Gerrick Johnson: Okay, great. Thank you.
Operator: And your next question will be from Jamie Katz at Morningstar. Please go ahead.
Jaime Katz: Hi, good morning. I was hoping that you guys would elaborate on maybe where you’re seeing supply chain shortfalls that might lead to opportunities for further vertical integration given the recent acquisitions you’ve made? And then sort of adjacent to that, it looks like in the financials today; you guys have carved out this low-voltage human listed group and to facilitate your growth strategy and I’m curious whether that’s just electric or if there’s something else we should be thinking about to figure out what the total addressable market of what you’re trying to do there might include? Thanks.

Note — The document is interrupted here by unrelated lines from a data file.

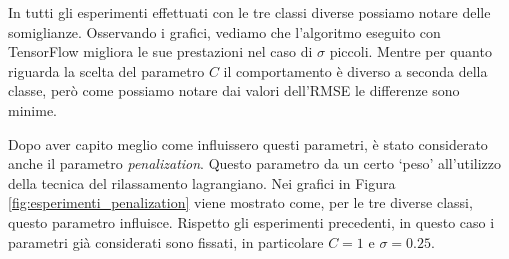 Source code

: \documentclass[a4paper,12pt]{report}
\begin{document}
\noindent In tutti gli esperimenti effettuati con le tre classi diverse possiamo notare delle somiglianze. Osservando i grafici, vediamo che l'algoritmo eseguito con TensorFlow migliora le sue prestazioni nel caso di $\sigma$ piccoli. Mentre per quanto riguarda la scelta del parametro $C$ il comportamento è diverso a seconda della classe, però come possiamo notare dai valori dell'RMSE le differenze sono minime.


Dopo aver capito meglio come influissero questi parametri, è stato considerato anche il parametro \textit{penalization}. Questo parametro da un certo `peso' all'utilizzo della tecnica del rilassamento lagrangiano. Nei grafici in Figura \ref{fig:esperimenti_penalization} viene mostrato come, per le tre diverse classi, questo parametro influisce. Rispetto gli esperimenti precedenti, in questo caso i parametri già considerati sono fissati, in particolare $C=1$ e $\sigma=0.25$. 
\end{document}
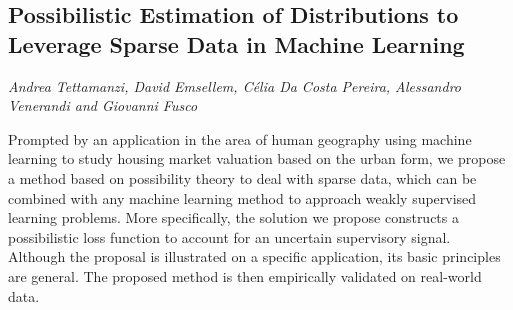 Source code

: \documentclass[../booklet.tex]{subfiles}
\begin{document}
\subsection[Possibilistic Estimation of Distributions to Leverage Sparse Data in Machine Learning. {\it Andrea Tettamanzi, David Emsellem, Célia Da Costa Pereira, Alessandro Venerandi and Giovanni Fusco}]{Possibilistic Estimation of Distributions to Leverage Sparse Data in Machine Learning}
    

\begin{center}
  {\it Andrea Tettamanzi, David Emsellem, Célia Da Costa Pereira, Alessandro Venerandi and Giovanni Fusco}
\end{center}



Prompted by an application in the area of human geography using machine learning to
study housing market valuation based on the urban form, we propose a method based on
possibility theory to deal with sparse data, which can be combined with any machine learning
method to approach weakly supervised learning problems.
More specifically, the solution we propose constructs a possibilistic
loss function to account for an uncertain supervisory signal.
Although the proposal is illustrated on a specific application, its basic principles
are general. The proposed method is then empirically validated on real-world data.

\end{document}
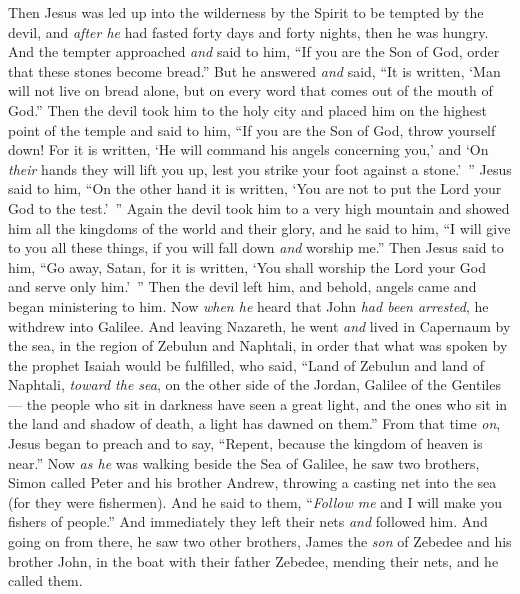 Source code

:\begin{biblechapter} %
 Then Jesus was led up into the wilderness by the Spirit to be tempted by the devil,
\verse and \textit{after he} had fasted forty days and forty nights, then he was hungry.
\verse And the tempter approached \textit{and} said to him, “If you are the Son of God, order that these stones become bread.”
\verse But he answered \textit{and} said, “It is written, ‘Man will not live on bread alone, but on every word that comes out of the mouth of God.”
\verse Then the devil took him to the holy city and placed him on the highest point of the temple
\verse and said to him, “If you are the Son of God, throw yourself down! For it is written, ‘He will command his angels concerning you,’ and ‘On \textit{their} hands they will lift you up, 
lest you strike your foot against a stone.’ ”
\verse Jesus said to him, “On the other hand it is written, ‘You are not to put the Lord your God to the test.’ ”
\verse Again the devil took him to a very high mountain and showed him all the kingdoms of the world and their glory,
\verse and he said to him, “I will give to you all these things, if you will fall down \textit{and} worship me.”
\verse Then Jesus said to him, “Go away, Satan, for it is written, ‘You shall worship the Lord your God and serve only him.’ ”
\verse Then the devil left him, and behold, angels came and began ministering to him.
 Now \textit{when he} heard that John \textit{had been arrested}, he withdrew into Galilee.
\verse And leaving Nazareth, he went \textit{and} lived in Capernaum by the sea, in the region of Zebulun and Naphtali,
\verse in order that what was spoken by the prophet Isaiah would be fulfilled, who said,
\verse “Land of Zebulun and land of Naphtali, 
\textit{toward the sea}, on the other side of the Jordan, 
Galilee of the Gentiles—
\verse the people who sit in darkness 
have seen a great light, 
and the ones who sit in the land and shadow of death, 
a light has dawned on them.”
\verse From that time \textit{on}, Jesus began to preach and to say, “Repent, because the kingdom of heaven is near.”
 Now \textit{as he} was walking beside the Sea of Galilee, he saw two brothers, Simon called Peter and his brother Andrew, throwing a casting net into the sea (for they were fishermen).
\verse And he said to them, “\textit{Follow me} and I will make you fishers of people.”
\verse And immediately they left their nets \textit{and} followed him.
\verse And going on from there, he saw two other brothers, James the \textit{son} of Zebedee and his brother John, in the boat with their father Zebedee, mending their nets, and he called them.

\end{biblechapter}
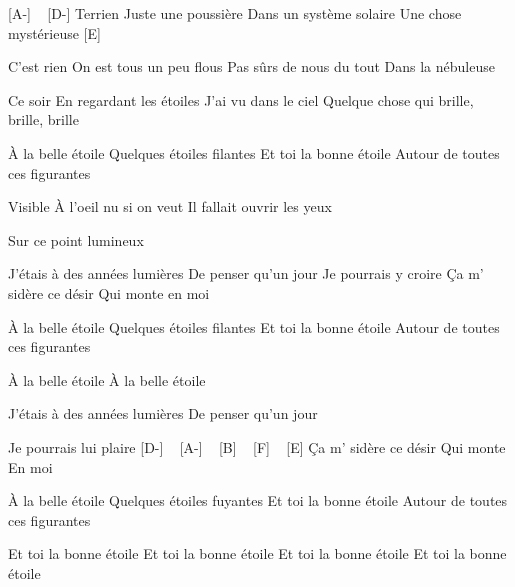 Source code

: 
[A-] ~ [D-]
Terrien
Juste une poussière
Dans un système solaire
Une chose mystérieuse [E]


C'est rien
On est tous un peu flous
Pas sûrs de nous du tout
Dans la nébuleuse

Ce soir
En regardant les étoiles
J'ai vu dans le ciel
Quelque chose qui brille, brille, brille

À la belle étoile
Quelques étoiles filantes
Et toi la bonne étoile
Autour de toutes ces figurantes

Visible
À l'oeil nu si on veut
Il fallait ouvrir les yeux

Sur ce point lumineux

J'étais à des années lumières
De penser qu'un jour
Je pourrais y croire
Ça m' sidère ce désir
Qui monte en moi

À la belle étoile
Quelques étoiles filantes
Et toi la bonne étoile
Autour de toutes ces figurantes

À la belle étoile
À la belle étoile

J'étais à des années lumières
De penser qu'un jour

Je pourrais lui plaire
[D-] ~ [A-] ~ [B] ~ [F] ~ [E]
Ça m' sidère ce désir
Qui monte
En moi

À la belle étoile
Quelques étoiles fuyantes
Et toi la bonne étoile
Autour de toutes ces figurantes

Et toi la bonne étoile
Et toi la bonne étoile
Et toi la bonne étoile
Et toi la bonne étoile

José Boisjoli: Yes. First, on the vertical integration, we are happy with the acquisition in Austria and basically, what we acquired is talent. It was a group of about 50 people that are deeply competent into electric technology that now is part of our R&D Group. Kongsberg in Quebec, we were the biggest customer of that division. And for us, those components are key and they will be even more key going more electric and Pinion is a different thing. Pinion, it’s a compact gearbox that we can implement, obviously, on bike, on electric bike, but also on other product lines or new type of product line. Then right now, there is no plan for additional other vertical integration or activity. We were opportunistic with those. And we are very happy with those acquisitions because over and above, and those are not big acquisitions, but it’s we acquired a lot of talent that will be key for the future.
On the LVHA, right now, the name is an internal call name, but low voltage, our motorcycle and our Powersport electric vehicle will be high voltage. We are right now working on low-voltage product that will be electric. And obviously, HA is Human Assist and the Pinion gearbox is key for the Human Assist product line. And all of this is a strategy to enter when we’re presented at the analyst meeting investor meeting in June in Florida. We had the $34 billion bubble of Powersports where we have about 30% market share. Marine is $36 billion. We are a small player. We intend to grow there. We had Motorcycle Europe and North America, $15 billion. We have a plan with our electric motorcycle. And we’re talking about $70 billion urban mobility or new type of market, and those acquisitions are key to enter in those markets.